| PROBLEM TO SOLVE |
What is the count of lines in the records that include "using"? Reply with that number alone.

| DATA SUPPLIED |
──────

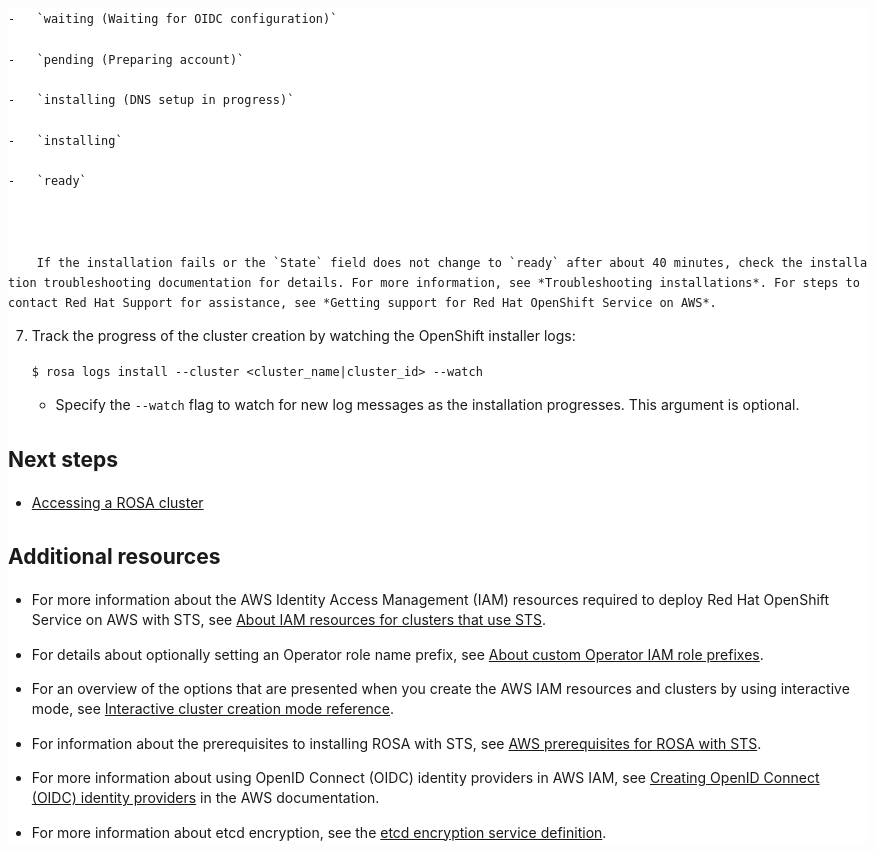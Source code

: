     -   `waiting (Waiting for OIDC configuration)`

    -   `pending (Preparing account)`

    -   `installing (DNS setup in progress)`

    -   `installing`

    -   `ready`

        

        If the installation fails or the `State` field does not change to `ready` after about 40 minutes, check the installation troubleshooting documentation for details. For more information, see *Troubleshooting installations*. For steps to contact Red Hat Support for assistance, see *Getting support for Red Hat OpenShift Service on AWS*.

        

7.  Track the progress of the cluster creation by watching the OpenShift installer logs:

    ``` terminal
    $ rosa logs install --cluster <cluster_name|cluster_id> --watch 
    ```

    -   Specify the `--watch` flag to watch for new log messages as the installation progresses. This argument is optional.

## Next steps

-   [Accessing a ROSA cluster](#rosa-sts-accessing-cluster)

## Additional resources

-   For more information about the AWS Identity Access Management (IAM) resources required to deploy Red Hat OpenShift Service on AWS with STS, see [About IAM resources for clusters that use STS](https://access.redhat.com/documentation/en-us/red_hat_openshift_service_on_aws/4/html-single/introduction_to_rosa/#rosa-sts-about-iam-resources).

-   For details about optionally setting an Operator role name prefix, see [About custom Operator IAM role prefixes](https://access.redhat.com/documentation/en-us/red_hat_openshift_service_on_aws/4/html-single/introduction_to_rosa/#rosa-sts-about-operator-role-prefixes_rosa-sts-about-iam-resources).

-   For an overview of the options that are presented when you create the AWS IAM resources and clusters by using interactive mode, see [Interactive cluster creation mode reference](#rosa-sts-interactive-mode-reference).

-   For information about the prerequisites to installing ROSA with STS, see [AWS prerequisites for ROSA with STS](https://access.redhat.com/documentation/en-us/red_hat_openshift_service_on_aws/4/html-single/prepare_your_environment/#rosa-sts-aws-prereqs).

-   For more information about using OpenID Connect (OIDC) identity providers in AWS IAM, see [Creating OpenID Connect (OIDC) identity providers](https://docs.aws.amazon.com/IAM/latest/UserGuide/id_roles_providers_create_oidc.html) in the AWS documentation.

-   For more information about etcd encryption, see the [etcd encryption service definition](https://access.redhat.com/documentation/en-us/red_hat_openshift_service_on_aws/4/html-single/introduction_to_rosa/#rosa-sdpolicy-etcd-encryption_rosa-service-definition).
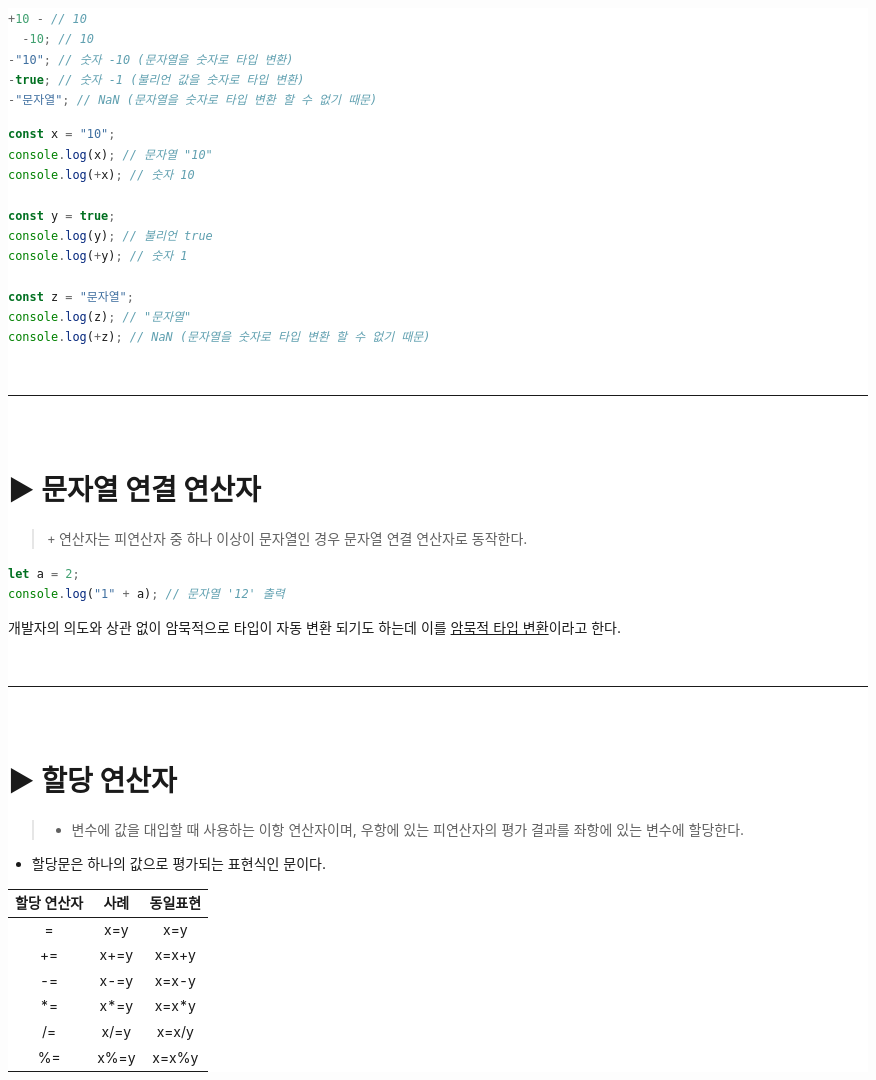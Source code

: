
 ```jsx
+10 - // 10
  -10; // 10
-"10"; // 숫자 -10 (문자열을 숫자로 타입 변환)
-true; // 숫자 -1 (불리언 값을 숫자로 타입 변환)
-"문자열"; // NaN (문자열을 숫자로 타입 변환 할 수 없기 때문)
```

```jsx
const x = "10";
console.log(x); // 문자열 "10"
console.log(+x); // 숫자 10

const y = true;
console.log(y); // 불리언 true
console.log(+y); // 숫자 1

const z = "문자열";
console.log(z); // "문자열"
console.log(+z); // NaN (문자열을 숫자로 타입 변환 할 수 없기 때문)
```

<br>

---

<br>

# ▶ 문자열 연결 연산자

> `+` 연산자는 피연산자 중 하나 이상이 문자열인 경우 문자열 연결 연산자로 동작한다.

```jsx
let a = 2;
console.log("1" + a); // 문자열 '12' 출력
```

개발자의 의도와 상관 없이 암묵적으로 타입이 자동 변환 되기도 하는데 이를 [암묵적 타입 변환](https://velog.io/@sieunpark/%EC%95%94%EB%AC%B5%EC%A0%81-%ED%83%80%EC%9E%85-%EB%B3%80%ED%99%98%EA%B3%BC-%EB%AA%85%EC%8B%9C%EC%A0%81-%ED%83%80%EC%9E%85-%EB%B3%80%ED%99%98)이라고 한다.

<br>

---

<br>

# ▶ 할당 연산자

> - 변수에 값을 대입할 때 사용하는 이항 연산자이며, 우항에 있는 피연산자의 평가 결과를 좌항에 있는 변수에 할당한다.

- 할당문은 하나의 값으로 평가되는 표현식인 문이다.

| 할당 연산자 | 사례  | 동일표현 |
| :---------: | :---: | :------: |
|      =      |  x=y  |   x=y    |
|     +=      | x+=y  |  x=x+y   |
|     -=      | x-=y  |  x=x-y   |
|     \*=     | x\*=y |  x=x\*y  |
|     /=      | x/=y  |  x=x/y   |
|     %=      | x%=y  |  x=x%y   |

──────

| COMPLETED EXERCISE |
2